Scientists made the call amid the growing tensions between the United States and North Korea. Both countries have been engaged in a war of words over Kim Jong Un's nuclear weapons programme.
The annual doomsday clock reading is intended to represent how close the world is to destruction - midnight representing the end of the world as we know it.
Robert Rosner and @RachelBronson1: Though the Doomsday Clock does not respond to individual events, nuclear affairs took center stage in this year's discussions. #rewindthedoomsdayclock https://t.co/E8vk3p2tOC It is two minutes to midnight.
— BulletinOfTheAtomic (@BulletinAtomic) January 25, 2018
It follows last year's reading of two and a half minutes to midnight.
The hypothetical countdown introduced in 1947, which predicts the likelihood of a man-made global disaster, reached its peak at two minutes to midnight in 1953.
It was furthest away at 17 minutes to midnight in 1991.
Explaining the latest change, Robert Rosner - chair of Bulletin Science and Security - observed: "We're seeing that all the major weapon states are investing in their nuclear arsenals.
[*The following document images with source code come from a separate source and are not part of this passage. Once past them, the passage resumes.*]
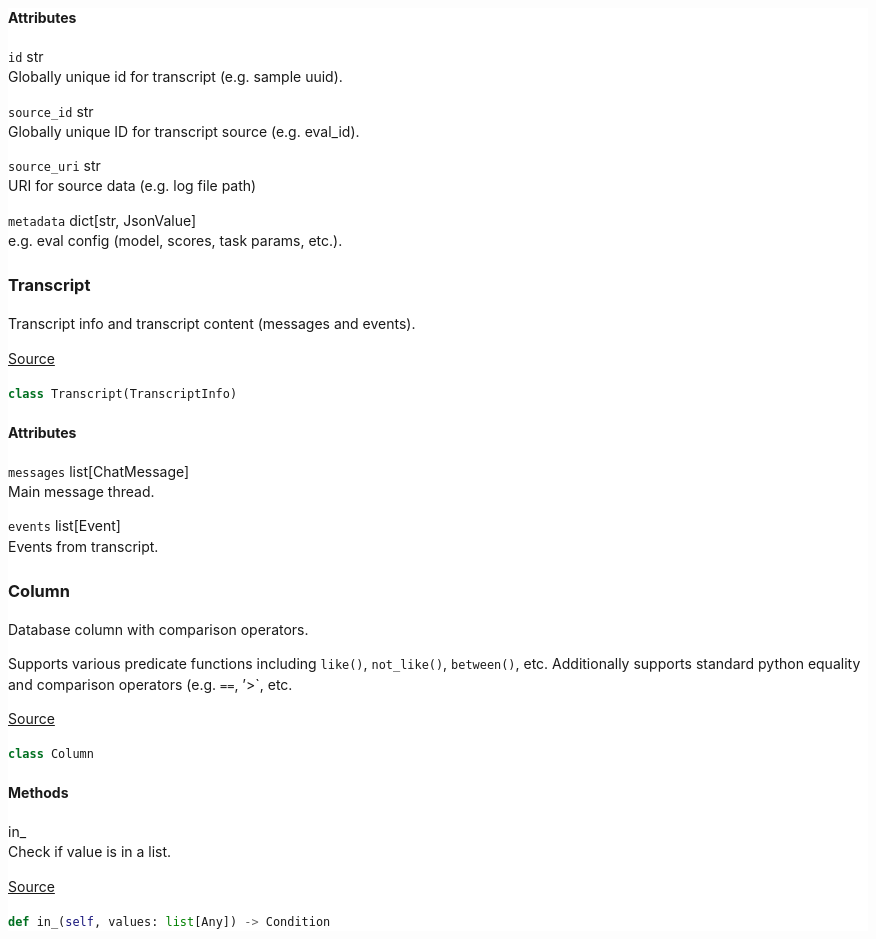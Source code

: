 #### Attributes

`id` str  
Globally unique id for transcript (e.g. sample uuid).

`source_id` str  
Globally unique ID for transcript source (e.g. eval_id).

`source_uri` str  
URI for source data (e.g. log file path)

`metadata` dict\[str, JsonValue\]  
e.g. eval config (model, scores, task params, etc.).

### Transcript

Transcript info and transcript content (messages and events).

[Source](https://github.com/meridianlabs-ai/inspect_scout/blob/6d0db9a53cf7f7190b7eb097d80fece3e1c1b0a4/src/inspect_scout/_transcript/types.py#L52)

``` python
class Transcript(TranscriptInfo)
```

#### Attributes

`messages` list\[ChatMessage\]  
Main message thread.

`events` list\[Event\]  
Events from transcript.

### Column

Database column with comparison operators.

Supports various predicate functions including `like()`, `not_like()`,
`between()`, etc. Additionally supports standard python equality and
comparison operators (e.g. `==`, ’\>\`, etc.

[Source](https://github.com/meridianlabs-ai/inspect_scout/blob/6d0db9a53cf7f7190b7eb097d80fece3e1c1b0a4/src/inspect_scout/_transcript/metadata.py#L521)

``` python
class Column
```

#### Methods

in\_  
Check if value is in a list.

[Source](https://github.com/meridianlabs-ai/inspect_scout/blob/6d0db9a53cf7f7190b7eb097d80fece3e1c1b0a4/src/inspect_scout/_transcript/metadata.py#L563)

``` python
def in_(self, values: list[Any]) -> Condition
```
North Korea's nuclear and missile tests demonstrate an accelerating and successful programme of building a new generation of massive weapons of mass destruction.
"Our allies and adversaries alike are being forced to negotiate a thicket of conflicting policy statements from a US administration [that is] unable to develop, coordinate and clearly communicate a coherent foreign - let alone nuclear - policy."